# Java: Sum of all odd numbers between two numbers?



## javalava (Jan 25, 2012)

Hi, so far i have managed to make my program so that it prints out the odd numbers between two inputted numbers but i need it to print the sum of them?
This is what i have:

public static void main(String[] args) {
int int1, int2, sum = 0;
Scanner scan = new Scanner(System.in);
System.out.println("Please enter two integers: " );
int1 = scan.nextInt();
int2 = scan.nextInt();
for (sum = int1; sum <= int2; sum++){
if ( sum %2 != 0 ){
System.out.println("" + sum); 
}
}
}
}


----------



## Ent (Apr 11, 2009)

There are two ways to do this. The first, which may be easier, is to create a new variable and add _sum_ to it every time you print out a number.

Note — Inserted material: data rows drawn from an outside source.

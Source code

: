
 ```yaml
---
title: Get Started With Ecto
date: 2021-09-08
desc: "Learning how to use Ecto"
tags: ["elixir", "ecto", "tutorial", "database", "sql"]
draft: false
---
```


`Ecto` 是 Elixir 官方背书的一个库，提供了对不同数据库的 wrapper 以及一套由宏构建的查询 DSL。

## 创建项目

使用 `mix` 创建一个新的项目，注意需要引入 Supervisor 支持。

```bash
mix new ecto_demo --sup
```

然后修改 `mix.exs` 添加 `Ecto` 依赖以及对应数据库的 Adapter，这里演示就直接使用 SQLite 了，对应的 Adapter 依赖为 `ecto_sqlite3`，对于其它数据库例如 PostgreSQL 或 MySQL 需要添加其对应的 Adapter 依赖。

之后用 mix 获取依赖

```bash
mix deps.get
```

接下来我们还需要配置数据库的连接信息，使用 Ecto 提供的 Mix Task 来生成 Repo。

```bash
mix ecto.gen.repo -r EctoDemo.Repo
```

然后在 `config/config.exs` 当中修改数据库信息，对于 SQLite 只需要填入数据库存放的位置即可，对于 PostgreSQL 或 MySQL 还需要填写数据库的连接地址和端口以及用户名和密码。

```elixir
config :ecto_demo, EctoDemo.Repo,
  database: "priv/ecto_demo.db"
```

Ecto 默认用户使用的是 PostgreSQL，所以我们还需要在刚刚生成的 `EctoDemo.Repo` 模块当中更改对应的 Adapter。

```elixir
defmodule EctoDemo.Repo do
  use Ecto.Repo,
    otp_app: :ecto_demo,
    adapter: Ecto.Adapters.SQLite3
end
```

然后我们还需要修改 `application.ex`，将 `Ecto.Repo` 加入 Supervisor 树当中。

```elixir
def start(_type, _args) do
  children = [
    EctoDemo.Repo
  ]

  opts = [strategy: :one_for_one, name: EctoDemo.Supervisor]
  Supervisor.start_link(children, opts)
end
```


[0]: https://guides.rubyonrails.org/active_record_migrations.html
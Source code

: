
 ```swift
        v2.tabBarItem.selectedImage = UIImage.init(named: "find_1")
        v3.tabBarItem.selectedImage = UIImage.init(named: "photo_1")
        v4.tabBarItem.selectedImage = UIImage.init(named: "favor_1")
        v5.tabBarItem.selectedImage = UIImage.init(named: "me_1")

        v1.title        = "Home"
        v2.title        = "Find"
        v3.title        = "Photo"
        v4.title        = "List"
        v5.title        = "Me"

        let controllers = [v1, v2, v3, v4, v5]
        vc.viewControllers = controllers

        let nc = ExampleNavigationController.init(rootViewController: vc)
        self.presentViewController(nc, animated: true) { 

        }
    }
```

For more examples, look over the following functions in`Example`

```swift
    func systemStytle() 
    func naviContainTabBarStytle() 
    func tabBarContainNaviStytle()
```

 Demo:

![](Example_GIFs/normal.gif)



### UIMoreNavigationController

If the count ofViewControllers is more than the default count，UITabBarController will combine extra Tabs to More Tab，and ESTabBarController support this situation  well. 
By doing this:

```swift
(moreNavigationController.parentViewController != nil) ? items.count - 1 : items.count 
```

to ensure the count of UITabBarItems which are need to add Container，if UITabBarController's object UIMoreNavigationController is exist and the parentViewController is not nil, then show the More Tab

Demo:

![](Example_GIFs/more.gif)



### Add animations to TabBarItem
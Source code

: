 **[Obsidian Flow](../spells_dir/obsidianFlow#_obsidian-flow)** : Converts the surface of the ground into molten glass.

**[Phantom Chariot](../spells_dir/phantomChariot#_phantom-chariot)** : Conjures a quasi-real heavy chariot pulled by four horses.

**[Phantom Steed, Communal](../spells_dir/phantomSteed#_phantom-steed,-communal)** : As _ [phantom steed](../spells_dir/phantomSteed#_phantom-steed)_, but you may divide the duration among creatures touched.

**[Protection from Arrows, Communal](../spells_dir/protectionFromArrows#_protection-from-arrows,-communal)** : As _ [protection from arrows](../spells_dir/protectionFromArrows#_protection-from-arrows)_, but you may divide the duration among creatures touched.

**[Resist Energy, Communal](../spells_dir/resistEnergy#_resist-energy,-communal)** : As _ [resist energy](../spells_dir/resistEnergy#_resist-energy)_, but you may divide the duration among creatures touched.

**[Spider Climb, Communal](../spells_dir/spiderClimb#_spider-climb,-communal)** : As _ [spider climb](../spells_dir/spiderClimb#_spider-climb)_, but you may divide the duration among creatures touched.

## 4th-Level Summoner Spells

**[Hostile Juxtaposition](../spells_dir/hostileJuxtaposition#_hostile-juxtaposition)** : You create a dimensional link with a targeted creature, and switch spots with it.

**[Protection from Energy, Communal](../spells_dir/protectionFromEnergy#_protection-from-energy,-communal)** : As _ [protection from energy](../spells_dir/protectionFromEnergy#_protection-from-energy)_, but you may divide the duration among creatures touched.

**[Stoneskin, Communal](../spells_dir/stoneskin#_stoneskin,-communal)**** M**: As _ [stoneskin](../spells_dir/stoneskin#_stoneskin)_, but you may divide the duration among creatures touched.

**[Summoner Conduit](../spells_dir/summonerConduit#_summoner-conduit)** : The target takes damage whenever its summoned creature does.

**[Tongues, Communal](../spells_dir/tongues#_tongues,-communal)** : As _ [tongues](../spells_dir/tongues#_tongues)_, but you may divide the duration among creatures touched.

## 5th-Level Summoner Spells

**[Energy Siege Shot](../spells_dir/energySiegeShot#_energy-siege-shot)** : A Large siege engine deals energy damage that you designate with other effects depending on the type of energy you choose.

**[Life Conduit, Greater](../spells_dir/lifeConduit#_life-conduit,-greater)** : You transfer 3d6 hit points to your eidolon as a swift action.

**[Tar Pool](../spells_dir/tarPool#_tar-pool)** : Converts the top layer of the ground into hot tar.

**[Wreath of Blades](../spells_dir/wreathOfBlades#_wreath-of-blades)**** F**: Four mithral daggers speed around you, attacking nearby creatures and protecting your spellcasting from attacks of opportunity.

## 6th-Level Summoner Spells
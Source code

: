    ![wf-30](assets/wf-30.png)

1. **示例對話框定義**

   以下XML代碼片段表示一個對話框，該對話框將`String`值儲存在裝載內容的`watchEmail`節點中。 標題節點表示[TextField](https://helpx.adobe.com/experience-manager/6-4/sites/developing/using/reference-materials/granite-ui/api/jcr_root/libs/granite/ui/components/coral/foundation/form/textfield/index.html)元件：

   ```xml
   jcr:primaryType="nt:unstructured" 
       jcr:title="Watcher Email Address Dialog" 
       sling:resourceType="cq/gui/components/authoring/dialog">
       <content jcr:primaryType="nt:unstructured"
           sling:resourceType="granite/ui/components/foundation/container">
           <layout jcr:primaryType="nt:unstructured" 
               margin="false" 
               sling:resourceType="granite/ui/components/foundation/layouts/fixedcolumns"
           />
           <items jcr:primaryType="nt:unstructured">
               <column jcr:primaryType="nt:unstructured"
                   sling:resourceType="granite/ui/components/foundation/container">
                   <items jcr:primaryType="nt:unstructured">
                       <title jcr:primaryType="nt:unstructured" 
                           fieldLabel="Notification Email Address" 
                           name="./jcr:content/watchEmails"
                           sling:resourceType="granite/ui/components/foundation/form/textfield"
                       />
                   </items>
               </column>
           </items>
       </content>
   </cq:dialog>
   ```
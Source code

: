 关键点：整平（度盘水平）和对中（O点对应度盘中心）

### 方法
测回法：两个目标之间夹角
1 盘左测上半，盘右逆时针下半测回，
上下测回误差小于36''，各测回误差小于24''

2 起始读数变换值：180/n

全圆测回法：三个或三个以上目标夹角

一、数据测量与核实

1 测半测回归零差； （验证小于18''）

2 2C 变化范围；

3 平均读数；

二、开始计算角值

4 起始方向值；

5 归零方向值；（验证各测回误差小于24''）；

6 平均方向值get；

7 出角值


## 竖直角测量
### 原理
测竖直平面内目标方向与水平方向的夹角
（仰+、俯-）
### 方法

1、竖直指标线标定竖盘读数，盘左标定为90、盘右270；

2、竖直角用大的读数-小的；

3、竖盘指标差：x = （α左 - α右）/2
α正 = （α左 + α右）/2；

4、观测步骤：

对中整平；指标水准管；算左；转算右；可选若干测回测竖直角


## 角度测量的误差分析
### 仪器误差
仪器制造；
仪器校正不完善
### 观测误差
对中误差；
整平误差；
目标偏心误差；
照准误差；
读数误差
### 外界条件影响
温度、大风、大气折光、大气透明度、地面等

A second alternative, which may be more efficient if you aren't already using such a loop, is to look at a bit of mathematics and calculate it. You'd need to look at arithmetic progressions.

By the way, while sum++ adds one to the value of _sum_, you can put any statement in that section. sum += 2 adds two to _sum _each time. Clearly all odd numbers are 2 apart, so your code may be more efficient if you found the highest and lowest odd value, and then counted in twos. It's just a suggestion though, your code works fine at present.


----------



## sepala (May 20, 2010)

Before we go to the sum of the code, lets have a look at the issues in the existing one.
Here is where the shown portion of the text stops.